The central therapeutic problem of tumor heterogeneity, particularly in CRPC [4244], may be addressed by targeting selected normative notions, including particularly the ‘hallmarks’ of cancer by a ‘top-down’ approach (Fig. 5.9). Such a novel therapy strategy aims at redirecting the communicative expression of tumor-promoting systems participators, pathways, communication lines, etc. by modulating their communicative ‘background’. Such an approach primarily necessitates a multi-track approach to facilitate concerted biomodulatory drug activity, aiding the inclusion of drugs with poor or no mono-activity in the respective tumor type.

Fig. 5.9
figure 9

Finally, either the top-down approach or the bottom-up approach has to redirect or modulate rationalizations of normative notions to attenuate tumor growth. The modes how the approaches achieve this aim are rather different: The traditional bottom-up approach tries to knock-down the function of assumed tumor-promoting pathways with single-track or combined single-track methods, irrespective of their communicative expression in the concert of additional tumor-relevant aberrations. The top-down approach aims at targeting a tumor’s normativity with a primarily multi-track approach by redirecting the communicative background of assumed tumor-promoting pathways

Particularly the combined transcriptional modulation opens up completely new therapeutic strategies, such as the implementation of a presumably epigenetically maintained biological memory. Additionally, biomodulatory therapies contribute to uncovering differently organized rationalizations for tumor-specific normative functions.
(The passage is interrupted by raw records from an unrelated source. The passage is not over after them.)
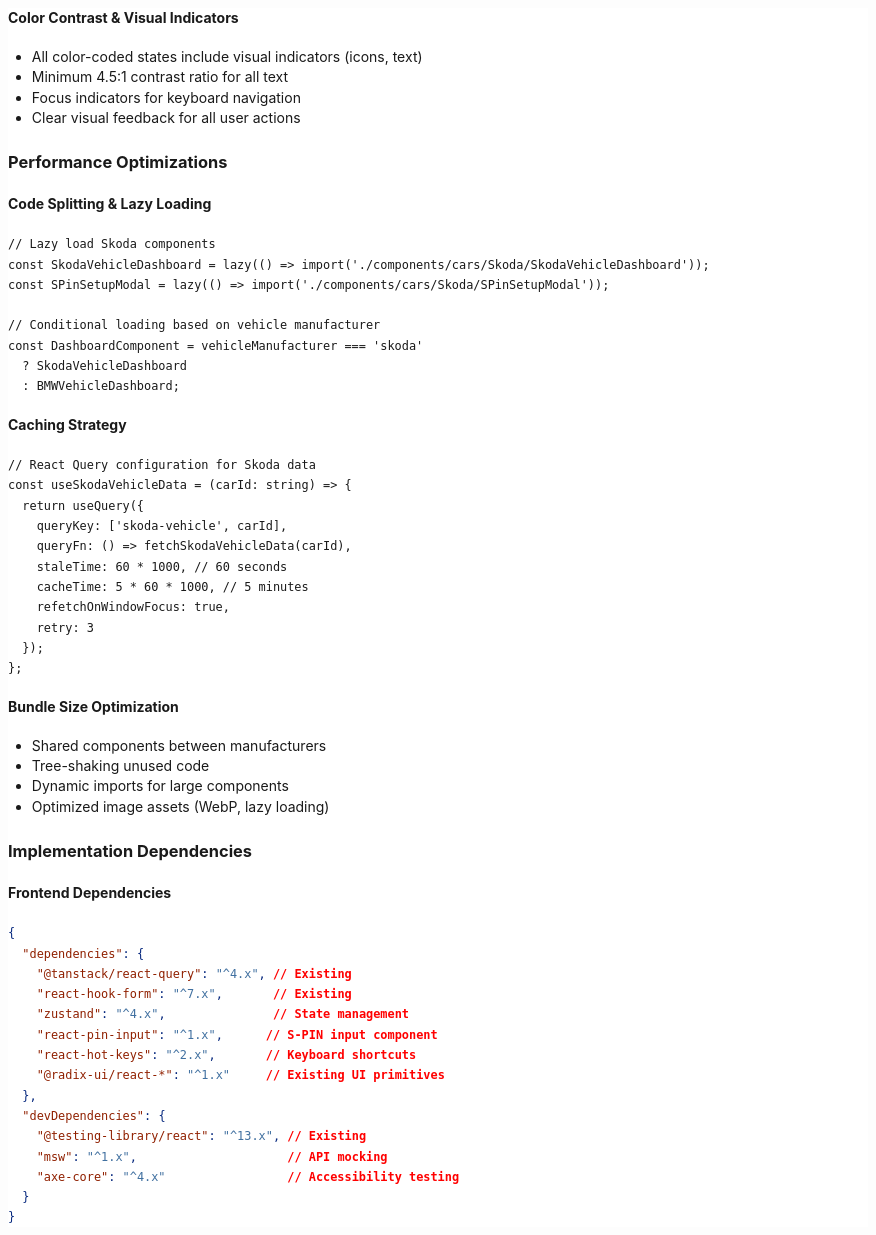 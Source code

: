 #### Color Contrast & Visual Indicators

- All color-coded states include visual indicators (icons, text)
- Minimum 4.5:1 contrast ratio for all text
- Focus indicators for keyboard navigation
- Clear visual feedback for all user actions

### Performance Optimizations

#### Code Splitting & Lazy Loading

```tsx
// Lazy load Skoda components
const SkodaVehicleDashboard = lazy(() => import('./components/cars/Skoda/SkodaVehicleDashboard'));
const SPinSetupModal = lazy(() => import('./components/cars/Skoda/SPinSetupModal'));

// Conditional loading based on vehicle manufacturer
const DashboardComponent = vehicleManufacturer === 'skoda' 
  ? SkodaVehicleDashboard 
  : BMWVehicleDashboard;
```

#### Caching Strategy

```tsx
// React Query configuration for Skoda data
const useSkodaVehicleData = (carId: string) => {
  return useQuery({
    queryKey: ['skoda-vehicle', carId],
    queryFn: () => fetchSkodaVehicleData(carId),
    staleTime: 60 * 1000, // 60 seconds
    cacheTime: 5 * 60 * 1000, // 5 minutes
    refetchOnWindowFocus: true,
    retry: 3
  });
};
```

#### Bundle Size Optimization

- Shared components between manufacturers
- Tree-shaking unused code
- Dynamic imports for large components
- Optimized image assets (WebP, lazy loading)

### Implementation Dependencies

#### Frontend Dependencies

```json
{
  "dependencies": {
    "@tanstack/react-query": "^4.x", // Existing
    "react-hook-form": "^7.x",       // Existing
    "zustand": "^4.x",               // State management
    "react-pin-input": "^1.x",      // S-PIN input component
    "react-hot-keys": "^2.x",       // Keyboard shortcuts
    "@radix-ui/react-*": "^1.x"     // Existing UI primitives
  },
  "devDependencies": {
    "@testing-library/react": "^13.x", // Existing
    "msw": "^1.x",                     // API mocking
    "axe-core": "^4.x"                 // Accessibility testing
  }
}
```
Promising clinical data indicate that combined modularized therapies that modulate tumor-associated angiogenesis, inflammation, and immune response in CRPC need to be explored further. In addition, biomodulatory therapies targeting tumor-immanent normative notions may also be effective for the large and expanding group of elderly and frail patients because of its favorable toxicity profile [4547]. Finally, biomodulatory therapy schedules offer the important opportunity of combining tumor-specific medications with relatively mild mono-activity to achieve synergistic effects.